Azon was born to a Spanish father and Dominican mother in Queens. He studied political science at Queens College. At the age of 18 he married. The marriage produced a son and lasted seven years.
For five years in the ’70s, Azon worked in The New York Times research department. And in the early ’80s, Azon was a rock music photographer for Tiger Beat, where he published photographs of Sting, Janet Jackson, Diana Ross and Cyndi Lauper.
A quiet, unassuming person, Azon was a presence in the heady, decadent ’80s art gallery scene. As art editor of Downtown magazine, he assigned articles on and covered artists such as Mark Kostabi, Ron English, Stefan Eins (at his Fashion Moda graffiti art gallery in the Bronx), Robert Petrick, Jim C., Maggie Ens, Lynn Seeney and many others.
“I was writing for the East Village Eye, and then moved on to Downtown when the Eye folded,” said Lehman Weichselbaum, one of Azon’s art reviewers and a longtime friend. “Keeping it gritty and real was always the best hallmark of East Village-Lower East Side art, and Gary had an infallible nose for putting his writers where it was grittiest and realest.”
In 1982, Azon met Dorothy Freidman August, a noted poet, teacher and literary event organizer. After a year, they moved in together and were a couple for 25 years.
“A lot of the time, we were side by side, in the same place together. When he was arts editor for Downtown, I was poetry editor for Downtown,” said Friedman August.
Friedman August said Azon obtained grants and publicized poetry series she organized for ABC No Rio, The Living Theater and Poetry on the Bay in Sag Harbor.
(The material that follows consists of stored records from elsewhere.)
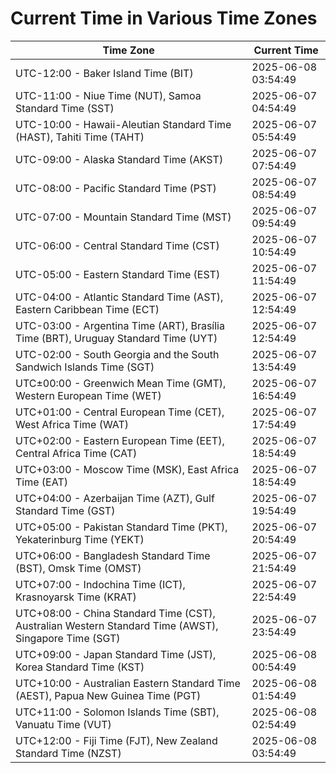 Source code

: # Current Time in Various Time Zones

| Time Zone | Current Time |
|-----------|--------------|
| UTC-12:00 - Baker Island Time (BIT) | 2025-06-08 03:54:49 |
| UTC-11:00 - Niue Time (NUT), Samoa Standard Time (SST) | 2025-06-07 04:54:49 |
| UTC-10:00 - Hawaii-Aleutian Standard Time (HAST), Tahiti Time (TAHT) | 2025-06-07 05:54:49 |
| UTC-09:00 - Alaska Standard Time (AKST) | 2025-06-07 07:54:49 |
| UTC-08:00 - Pacific Standard Time (PST) | 2025-06-07 08:54:49 |
| UTC-07:00 - Mountain Standard Time (MST) | 2025-06-07 09:54:49 |
| UTC-06:00 - Central Standard Time (CST) | 2025-06-07 10:54:49 |
| UTC-05:00 - Eastern Standard Time (EST) | 2025-06-07 11:54:49 |
| UTC-04:00 - Atlantic Standard Time (AST), Eastern Caribbean Time (ECT) | 2025-06-07 12:54:49 |
| UTC-03:00 - Argentina Time (ART), Brasília Time (BRT), Uruguay Standard Time (UYT) | 2025-06-07 12:54:49 |
| UTC-02:00 - South Georgia and the South Sandwich Islands Time (SGT) | 2025-06-07 13:54:49 |
| UTC±00:00 - Greenwich Mean Time (GMT), Western European Time (WET) | 2025-06-07 16:54:49 |
| UTC+01:00 - Central European Time (CET), West Africa Time (WAT) | 2025-06-07 17:54:49 |
| UTC+02:00 - Eastern European Time (EET), Central Africa Time (CAT) | 2025-06-07 18:54:49 |
| UTC+03:00 - Moscow Time (MSK), East Africa Time (EAT) | 2025-06-07 18:54:49 |
| UTC+04:00 - Azerbaijan Time (AZT), Gulf Standard Time (GST) | 2025-06-07 19:54:49 |
| UTC+05:00 - Pakistan Standard Time (PKT), Yekaterinburg Time (YEKT) | 2025-06-07 20:54:49 |
| UTC+06:00 - Bangladesh Standard Time (BST), Omsk Time (OMST) | 2025-06-07 21:54:49 |
| UTC+07:00 - Indochina Time (ICT), Krasnoyarsk Time (KRAT) | 2025-06-07 22:54:49 |
| UTC+08:00 - China Standard Time (CST), Australian Western Standard Time (AWST), Singapore Time (SGT) | 2025-06-07 23:54:49 |
| UTC+09:00 - Japan Standard Time (JST), Korea Standard Time (KST) | 2025-06-08 00:54:49 |
| UTC+10:00 - Australian Eastern Standard Time (AEST), Papua New Guinea Time (PGT) | 2025-06-08 01:54:49 |
| UTC+11:00 - Solomon Islands Time (SBT), Vanuatu Time (VUT) | 2025-06-08 02:54:49 |
| UTC+12:00 - Fiji Time (FJT), New Zealand Standard Time (NZST) | 2025-06-08 03:54:49 |

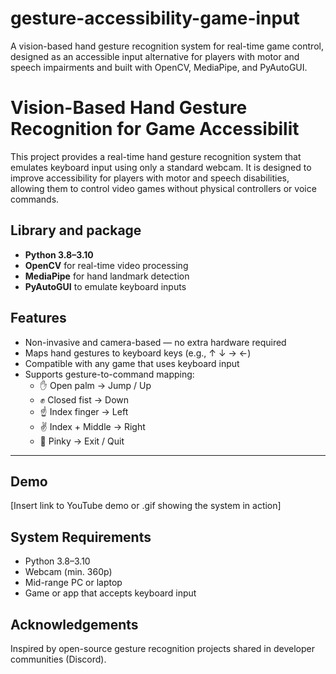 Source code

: # gesture-accessibility-game-input
A vision-based hand gesture recognition system for real-time game control, designed as an accessible input alternative for players with motor and speech impairments and built with OpenCV, MediaPipe, and PyAutoGUI.


# Vision-Based Hand Gesture Recognition for Game Accessibilit

This project provides a real-time hand gesture recognition system that emulates keyboard input using only a standard webcam. It is designed to improve accessibility for players with motor and speech disabilities, allowing them to control video games without physical controllers or voice commands.

## Library and package
- **Python 3.8–3.10**
- **OpenCV** for real-time video processing
- **MediaPipe** for hand landmark detection
- **PyAutoGUI** to emulate keyboard inputs

## Features
- Non-invasive and camera-based — no extra hardware required
- Maps hand gestures to keyboard keys (e.g., ↑ ↓ → ←)
- Compatible with any game that uses keyboard input
- Supports gesture-to-command mapping:
  - ✋ Open palm → Jump / Up 
  - ✊ Closed fist → Down 
  - ☝️ Index finger → Left
  - ✌️ Index + Middle → Right 
  - 🤙 Pinky → Exit / Quit

---

## Demo
[Insert link to YouTube demo or .gif showing the system in action]

## System Requirements
- Python 3.8–3.10
- Webcam (min. 360p)
- Mid-range PC or laptop
- Game or app that accepts keyboard input

## Acknowledgements
Inspired by open-source gesture recognition projects shared in developer communities (Discord).
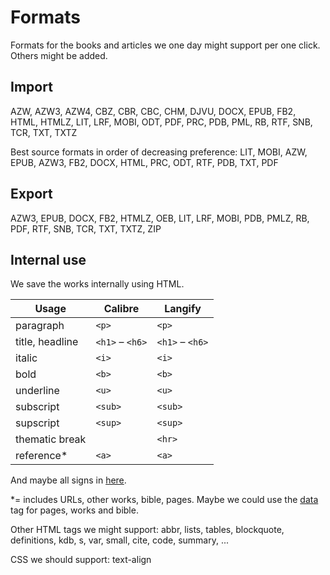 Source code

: # Formats

Formats for the books and articles we one day might support per one click. Others might be added.

## Import

AZW, AZW3, AZW4, CBZ, CBR, CBC, CHM, DJVU, DOCX, EPUB, FB2, HTML, HTMLZ, LIT, LRF, MOBI, ODT, PDF, PRC, PDB, PML, RB, RTF, SNB, TCR, TXT, TXTZ

Best source formats in order of decreasing preference: LIT, MOBI, AZW, EPUB, AZW3, FB2, DOCX, HTML, PRC, ODT, RTF, PDB, TXT, PDF

## Export

AZW3, EPUB, DOCX, FB2, HTMLZ, OEB, LIT, LRF, MOBI, PDB, PMLZ, RB, PDF, RTF, SNB, TCR, TXT, TXTZ, ZIP

## Internal use

We save the works internally using HTML.

Usage | Calibre | Langify
------|---------|--------
paragraph | `<p>` | `<p>`
title, headline | `<h1>` – `<h6>` | `<h1>` – `<h6>`
italic | `<i>` | `<i>`
bold | `<b>` | `<b>`
underline | `<u>` | `<u>`
subscript | `<sub>` | `<sub>`
supscript | `<sup>` | `<sup>`
thematic break | | `<hr>`
reference* | `<a>` | `<a>`

And maybe all signs in [here](https://github.com/kovidgoyal/calibre/blob/master/src/calibre/ebooks/html_entities.py).

*= includes URLs, other works, bible, pages. Maybe we could use the [data](https://www.w3schools.com/tags/tag_data.asp) tag for pages, works and bible.

Other HTML tags we might support: abbr, lists, tables, blockquote, definitions, kdb, s, var, small, cite, code, summary, ...

CSS we should support: text-align
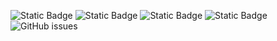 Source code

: ![Static Badge](https://img.shields.io/badge/blacklists-61-000000) ![Static Badge](https://img.shields.io/badge/blacklisted-2963267-cc0000) ![Static Badge](https://img.shields.io/badge/whitelisted-2251-00CC00) ![Static Badge](https://img.shields.io/badge/streaming_blacklist-28107-000000) ![GitHub issues](https://img.shields.io/github/issues/fabriziosalmi/blacklists)
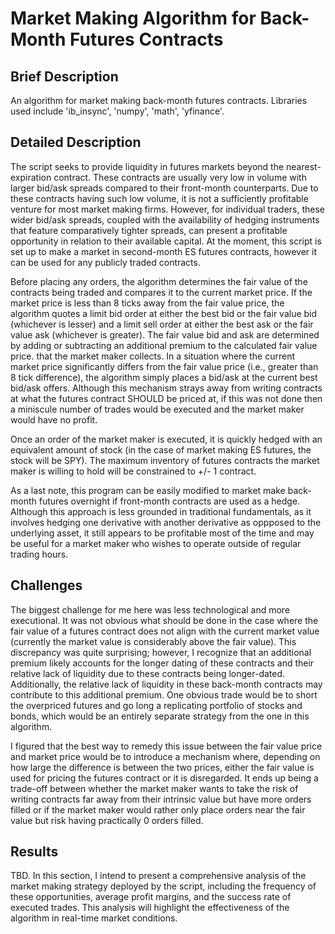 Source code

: # Market Making Algorithm for Back-Month Futures Contracts
## Brief Description
An algorithm for market making back-month futures contracts.
Libraries used include 'ib_insync', 'numpy', 'math', 'yfinance'.

## Detailed Description
The script seeks to provide liquidity in futures markets beyond the nearest-expiration contract. These contracts are usually very low in volume with larger bid/ask spreads compared to their front-month counterparts. Due to these contracts having such low volume, it is not a sufficiently profitable venture for most market making firms. However, for individual traders, these wider bid/ask spreads, coupled with the availability of hedging instruments that feature comparatively tighter spreads, can present a profitable opportunity in relation to their available capital. At the moment, this script is set up to make a market in second-month ES futures contracts, however it can be used for any publicly traded contracts.

Before placing any orders, the algorithm determines the fair value of the contracts being traded and compares it to the current market price. If the market price is less than 8 ticks away from the fair value price, the algorithm quotes a limit bid order at either the best bid or the fair value bid (whichever is lesser) and a limit sell order at either the best ask or the fair value ask (whichever is greater). The fair value bid and ask are determined by adding or subtracting an additional premium to the calculated fair value price. that the market maker collects. In a situation where the current market price significantly differs from the fair value price (i.e., greater than 8 tick difference), the algorithm simply places a bid/ask at the current best bid/ask offers. Although this mechanism strays away from writing contracts at what the futures contract SHOULD be priced at, if this was not done then a miniscule number of trades would be executed and the market maker would have no profit.

Once an order of the market maker is executed, it is quickly hedged with an equivalent amount of stock (in the case of market making ES futures, the stock will be SPY). The maximum inventory of futures contracts the market maker is willing to hold will be constrained to +/- 1 contract. 

As a last note, this program can be easily modified to market make back-month futures overnight if front-month contracts are used as a hedge. Although this approach is less grounded in traditional fundamentals, as it involves hedging one derivative with another derivative as oppposed to the underlying asset, it still appears to be profitable most of the time and may be useful for a market maker who wishes to operate outside of regular trading hours.

## Challenges
The biggest challenge for me here was less technological and more executional. It was not obvious what should be done in the case where the fair value of a futures contract does not align with the current market value (currently the market value is considerably above the fair value). This discrepancy was quite surprising; however, I recognize that an additional premium likely accounts for the longer dating of these contracts and their relative lack of liquidity due to these contracts being longer-dated. Additionally, the relative lack of liquidity in these back-month contracts may contribute to this additional premium. One obvious trade would be to short the overpriced futures and go long a replicating portfolio of stocks and bonds, which would be an entirely separate strategy from the one in this algorithm.

I figured that the best way to remedy this issue between the fair value price and market price would be to introduce a mechanism where, depending on how large the difference is between the two prices, either the fair value is used for pricing the futures contract or it is disregarded. It ends up being a trade-off between whether the market maker wants to take the risk of writing contracts far away from their intrinsic value but have more orders filled or if the market maker would rather only place orders near the fair value but risk having practically 0 orders filled.

## Results
TBD. In this section, I intend to present a comprehensive analysis of the market making strategy deployed by the script, including the frequency of these opportunities, average profit margins, and the success rate of executed trades. This analysis will highlight the effectiveness of the algorithm in real-time market conditions.
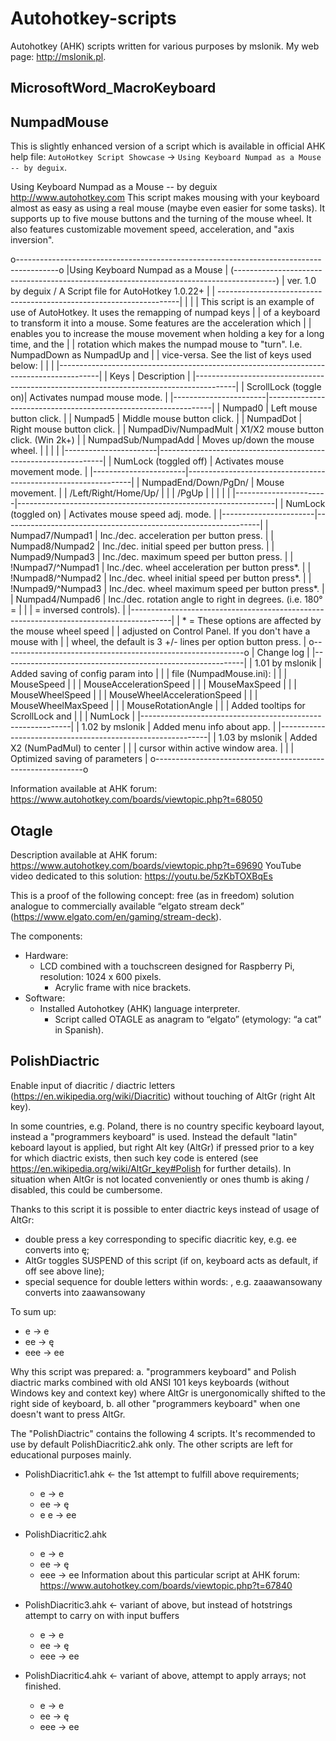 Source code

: # Autohotkey-scripts
Autohotkey (AHK) scripts written for various purposes by mslonik. My web page: http://mslonik.pl.

## MicrosoftWord_MacroKeyboard

## NumpadMouse
This is slightly enhanced version of a script which is available in official AHK help file: `AutoHotkey Script Showcase` -> `Using Keyboard Numpad as a Mouse -- by deguix`.

Using Keyboard Numpad as a Mouse -- by deguix
http://www.autohotkey.com
This script makes mousing with your keyboard almost as easy
as using a real mouse (maybe even easier for some tasks).
It supports up to five mouse buttons and the turning of the
mouse wheel.  It also features customizable movement speed,
acceleration, and "axis inversion".

o----------------------------------------------------------------------------------------o
|Using Keyboard Numpad as a Mouse                                                        |
(----------------------------------------------------------------------------------------)
| ver. 1.0 by deguix  / A Script file for AutoHotkey 1.0.22+                             |
|                    --------------------------------------------------------------------|
|                                                                                        |
| This script is an example of use of AutoHotkey. It uses the remapping of numpad keys   |
| of a keyboard to transform it into a mouse. Some features are the acceleration which   |
| enables you to increase the mouse movement when holding a key for a long time, and the |
| rotation which makes the numpad mouse to "turn". I.e. NumpadDown as NumpadUp and       |
| vice-versa. See the list of keys used below:                                           |
|                                                                                        |
|----------------------------------------------------------------------------------------|
| Keys                  | Description                                                    |
|----------------------------------------------------------------------------------------|
| ScrollLock (toggle on)| Activates numpad mouse mode.                                   |
|-----------------------|----------------------------------------------------------------|
| Numpad0               | Left mouse button click.                                       |
| Numpad5               | Middle mouse button click.                                     |
| NumpadDot             | Right mouse button click.                                      |
| NumpadDiv/NumpadMult  | X1/X2 mouse button click. (Win 2k+)                            |
| NumpadSub/NumpadAdd   | Moves up/down the mouse wheel.                                 |
|                       |                                                                |
|-----------------------|----------------------------------------------------------------|
| NumLock (toggled off) | Activates mouse movement mode.                                 |
|-----------------------|----------------------------------------------------------------|
| NumpadEnd/Down/PgDn/  | Mouse movement.                                                |
| /Left/Right/Home/Up/  |                                                                |
| /PgUp                 |                                                                |
|                       |                                                                |
|-----------------------|----------------------------------------------------------------|
| NumLock (toggled on)  | Activates mouse speed adj. mode.                               |
|-----------------------|----------------------------------------------------------------|
| Numpad7/Numpad1       | Inc./dec. acceleration per button press.                       |
| Numpad8/Numpad2       | Inc./dec. initial speed per button press.                      |
| Numpad9/Numpad3       | Inc./dec. maximum speed per button press.                      |
| !Numpad7/^Numpad1     | Inc./dec. wheel acceleration per button press*.                |
| !Numpad8/^Numpad2     | Inc./dec. wheel initial speed per button press*.               |
| !Numpad9/^Numpad3     | Inc./dec. wheel maximum speed per button press*.               |
| Numpad4/Numpad6       | Inc./dec. rotation angle to right in degrees. (i.e. 180° =     |
|                       | = inversed controls).                                          |
|----------------------------------------------------------------------------------------|
| * = These options are affected by the mouse wheel speed    |
| adjusted on Control Panel. If you don't have a mouse with  |
| wheel, the default is 3 +/- lines per option button press. |
o------------------------------------------------------------o
| Change log                                                 |
|------------------------------------------------------------|
| 1.01 by mslonik       | Added saving of config param into  |
|                       | file (NumpadMouse.ini):            |
|                       |    MouseSpeed                      |
|                       |    MouseAccelerationSpeed          |
|                       |    MouseMaxSpeed                   |
|                       |    MouseWheelSpeed                 |
|                       |    MouseWheelAccelerationSpeed     |
|                       |    MouseWheelMaxSpeed              |
|                       |    MouseRotationAngle              |
|                       | Added tooltips for ScrollLock and  |
|                       | NumLock                            |
|------------------------------------------------------------|
| 1.02 by mslonik       | Added menu info about app.         |
|------------------------------------------------------------|
| 1.03 by mslonik       | Added X2 (NumPadMul) to center     |
|                       | cursor within active window area.  |
|                       | Optimized saving of parameters     |
o------------------------------------------------------------o

Information available at AHK forum: https://www.autohotkey.com/boards/viewtopic.php?t=68050

## Otagle
Description available at AHK forum: https://www.autohotkey.com/boards/viewtopic.php?t=69690
YouTube video dedicated to this solution: https://youtu.be/5zKbTOXBqEs

This is a proof of the following concept: free (as in freedom) solution analogue to commercially available “elgato stream deck” (https://www.elgato.com/en/gaming/stream-deck).

The components:
* Hardware:
  * LCD combined with a touchscreen designed for Raspberry Pi, resolution: 1024 x 600 pixels.
      * Acrylic frame with nice brackets.
* Software:
  * Installed Autohotkey (AHK) language interpreter.
    * Script called OTAGLE as anagram to “elgato” (etymology: “a cat” in Spanish).

## PolishDiactric
Enable input of diacritic / diactric letters (https://en.wikipedia.org/wiki/Diacritic)  without touching of AltGr (right Alt key). 

In some countries, e.g. Poland, there is no country specific keyboard layout, instead a "programmers keyboard" is used. Instead the default "latin" keboard layout is applied, but right Alt key (AltGr) if pressed prior to a key for which diactric exists, then such key code is entered (see https://en.wikipedia.org/wiki/AltGr_key#Polish for further details). In situation when AltGr is not located conveniently or ones thumb is aking / disabled, this could be cumbersome.

Thanks to this script it is possible to enter diactric keys instead of usage of AltGr:
* double press a key corresponding to specific diacritic key, e.g. ee converts into ę;
* AltGr toggles SUSPEND of this script (if on, keyboard acts as default, if off see above line);
* special sequence for double letters within words: <letter><letter><letter>, e.g. zaaawansowany converts into zaawansowany

To sum up:
* e -> e
* ee -> ę
* eee -> ee

Why this script was prepared:
a. "programmers keyboard" and Polish diactric marks combined with old ANSI 101 keys keyboards (without Windows key and context key) where AltGr is unergonomically shifted to the right side of keyboard,
b. all other "programmers keyboard" when one doesn't want to press AltGr.

The "PolishDiactric" contains the following 4 scripts. It's recommended to use by default PolishDiacritic2.ahk only. The other scripts are left for educational purposes mainly.

* PolishDiacritic1.ahk <- the 1st attempt to fulfill above requirements; 
  - e -> e
  - ee -> ę
  - e  e -> ee

* PolishDiacritic2.ahk
  - e -> e
  - ee -> ę
  - eee -> ee
  Information about this particular script at AHK forum: https://www.autohotkey.com/boards/viewtopic.php?t=67840

* PolishDiacritic3.ahk <- variant of above, but instead of hotstrings attempt to carry on with input buffers
  - e -> e
  - ee -> ę
  - eee -> ee

* PolishDiacritic4.ahk <- variant of above, attempt to apply arrays; not finished.
  - e -> e
  - ee -> ę
  - eee -> ee
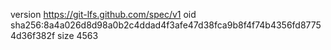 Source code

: version https://git-lfs.github.com/spec/v1
oid sha256:8a4a026d8d98a0b2c4ddad4f3afe47d38fca9b8f4f74b4356fd87754d36f382f
size 4563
Together they produced a performance event on Allen Ginsberg in 1992.
At the time of his death, Azon was a staff photographer for Night, a magazine covering the club and party scene. As well as being drawn to the glamorous world of socialites, Azon had a political conscience. He worked against censorship and advocated for the homeless.
“Gary was one of the eminent photographers of that era, but Gary was not an elitist,” said photographer and gallery owner Clayton Patterson. “He covered all the local shows. He gave everyone a chance. He would write up the homeless artists who ran the Chocolate Milk Gallery.”
In 1990 Azon worked with Creative Time to protest the withdrawal of National Endowment for the Arts grants from controversial artists such as Karen Finley and Holly Hughes, for their alleged use of obscene content. At a performance event called “Fighting Words,” Azon got up on stage, performed with props pulled from a Canal Jeans shopping bag, and then said, “What is obscene is attacking art and freedom of expression when in Eastern Europe the walls are coming down.”
Azon’s photojournalism included the Tompkins Square Park riots in 1988 and the aftermath of the World Trade Center attack in 2001. He gathered 41 poets to read on the steps of City Hall after the police shooting of Amadou Diallo in 1999.
Friedman August said Azon had not been in touch with his family for 35 years: “The arts people are his family,” she said.
Azon’s memorial service at the Ortiz Funeral Home on First Ave. on Feb. 27 was a fitting tribute to his creative spirit and sense of community. About 50 people crowded into the small room. Living Theater founder Judith Malina opened the proceedings and spoke eloquently of Azon’s support of his fellow artists. Performance artist and singer Phoebe Legere sang a Native American chant that was the spiritual center of the program. Michael Carter and Taylor Meade read sweet, moving poems.
“Gary lived in the interstices among us and brought us together,” said Living Theater co-director Hanon Reznikov. “He was wonderfully sensitive to the potential of art and poetry to radically affect consciousness.”